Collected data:

■ ■ ■ ■ ■

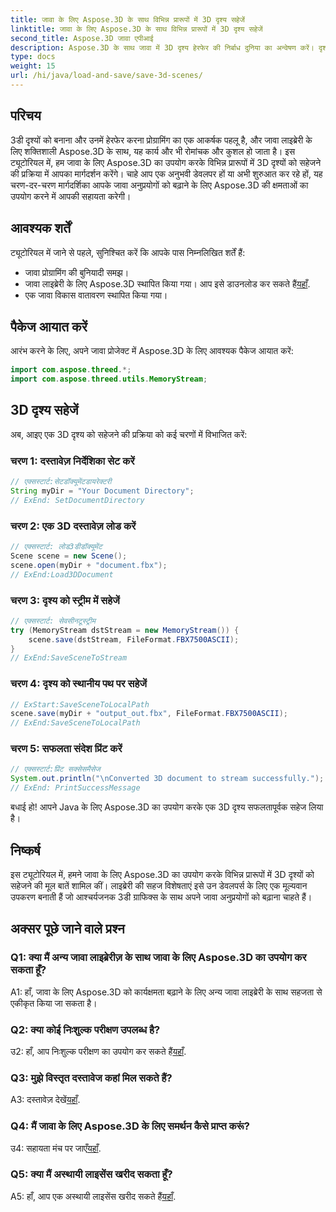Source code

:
 ```yaml
---
title: जावा के लिए Aspose.3D के साथ विभिन्न प्रारूपों में 3D दृश्य सहेजें
linktitle: जावा के लिए Aspose.3D के साथ विभिन्न प्रारूपों में 3D दृश्य सहेजें
second_title: Aspose.3D जावा एपीआई
description: Aspose.3D के साथ जावा में 3D दृश्य हेरफेर की निर्बाध दुनिया का अन्वेषण करें। दृश्यों को विभिन्न प्रारूपों में सहजता से सहेजना सीखें।
type: docs
weight: 15
url: /hi/java/load-and-save/save-3d-scenes/
---
```

## परिचय

3डी दृश्यों को बनाना और उनमें हेरफेर करना प्रोग्रामिंग का एक आकर्षक पहलू है, और जावा लाइब्रेरी के लिए शक्तिशाली Aspose.3D के साथ, यह कार्य और भी रोमांचक और कुशल हो जाता है। इस ट्यूटोरियल में, हम जावा के लिए Aspose.3D का उपयोग करके विभिन्न प्रारूपों में 3D दृश्यों को सहेजने की प्रक्रिया में आपका मार्गदर्शन करेंगे। चाहे आप एक अनुभवी डेवलपर हों या अभी शुरुआत कर रहे हों, यह चरण-दर-चरण मार्गदर्शिका आपके जावा अनुप्रयोगों को बढ़ाने के लिए Aspose.3D की क्षमताओं का उपयोग करने में आपकी सहायता करेगी।

## आवश्यक शर्तें

ट्यूटोरियल में जाने से पहले, सुनिश्चित करें कि आपके पास निम्नलिखित शर्तें हैं:

- जावा प्रोग्रामिंग की बुनियादी समझ।
-  जावा लाइब्रेरी के लिए Aspose.3D स्थापित किया गया। आप इसे डाउनलोड कर सकते हैं[यहाँ](https://releases.aspose.com/3d/java/).
- एक जावा विकास वातावरण स्थापित किया गया।

## पैकेज आयात करें

आरंभ करने के लिए, अपने जावा प्रोजेक्ट में Aspose.3D के लिए आवश्यक पैकेज आयात करें:

```java
import com.aspose.threed.*;
import com.aspose.threed.utils.MemoryStream;

```

## 3D दृश्य सहेजें

अब, आइए एक 3D दृश्य को सहेजने की प्रक्रिया को कई चरणों में विभाजित करें:

### चरण 1: दस्तावेज़ निर्देशिका सेट करें

```java
// एक्सस्टार्ट:सेटडॉक्यूमेंटडायरेक्टरी
String myDir = "Your Document Directory";
// ExEnd: SetDocumentDirectory
```

### चरण 2: एक 3D दस्तावेज़ लोड करें

```java
// एक्सस्टार्ट: लोड3डीडॉक्यूमेंट
Scene scene = new Scene();
scene.open(myDir + "document.fbx");
// ExEnd:Load3DDocument
```

### चरण 3: दृश्य को स्ट्रीम में सहेजें

```java
// एक्सस्टार्ट: सेवसीनटूस्ट्रीम
try (MemoryStream dstStream = new MemoryStream()) {
    scene.save(dstStream, FileFormat.FBX7500ASCII);
}
// ExEnd:SaveSceneToStream
```

### चरण 4: दृश्य को स्थानीय पथ पर सहेजें

```java
// ExStart:SaveSceneToLocalPath
scene.save(myDir + "output_out.fbx", FileFormat.FBX7500ASCII);
// ExEnd:SaveSceneToLocalPath
```

### चरण 5: सफलता संदेश प्रिंट करें

```java
// एक्सस्टार्ट:प्रिंट सक्सेसमैसेज
System.out.println("\nConverted 3D document to stream successfully.");
// ExEnd: PrintSuccessMessage
```

बधाई हो! आपने Java के लिए Aspose.3D का उपयोग करके एक 3D दृश्य सफलतापूर्वक सहेज लिया है।

## निष्कर्ष

इस ट्यूटोरियल में, हमने जावा के लिए Aspose.3D का उपयोग करके विभिन्न प्रारूपों में 3D दृश्यों को सहेजने की मूल बातें शामिल कीं। लाइब्रेरी की सहज विशेषताएं इसे उन डेवलपर्स के लिए एक मूल्यवान उपकरण बनाती हैं जो आश्चर्यजनक 3डी ग्राफिक्स के साथ अपने जावा अनुप्रयोगों को बढ़ाना चाहते हैं।

## अक्सर पूछे जाने वाले प्रश्न

### Q1: क्या मैं अन्य जावा लाइब्रेरीज़ के साथ जावा के लिए Aspose.3D का उपयोग कर सकता हूँ?

A1: हाँ, जावा के लिए Aspose.3D को कार्यक्षमता बढ़ाने के लिए अन्य जावा लाइब्रेरी के साथ सहजता से एकीकृत किया जा सकता है।

### Q2: क्या कोई निःशुल्क परीक्षण उपलब्ध है?

 उ2: हाँ, आप निःशुल्क परीक्षण का उपयोग कर सकते हैं[यहाँ](https://releases.aspose.com/).

### Q3: मुझे विस्तृत दस्तावेज कहां मिल सकते हैं?

A3: दस्तावेज़ देखें[यहाँ](https://reference.aspose.com/3d/java/).

### Q4: मैं जावा के लिए Aspose.3D के लिए समर्थन कैसे प्राप्त करूं?

 उ4: सहायता मंच पर जाएँ[यहाँ](https://forum.aspose.com/c/3d/18).

### Q5: क्या मैं अस्थायी लाइसेंस खरीद सकता हूँ?

 A5: हाँ, आप एक अस्थायी लाइसेंस खरीद सकते हैं[यहाँ](https://purchase.aspose.com/temporary-license/).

■ ■ ■ ■ ■

Only lines containing the string "myDir" belong in the answer; find them in the data above and copy them.

String myDir = "Your Document Directory";
scene.open(myDir + "document.fbx");
scene.save(myDir + "output_out.fbx", FileFormat.FBX7500ASCII);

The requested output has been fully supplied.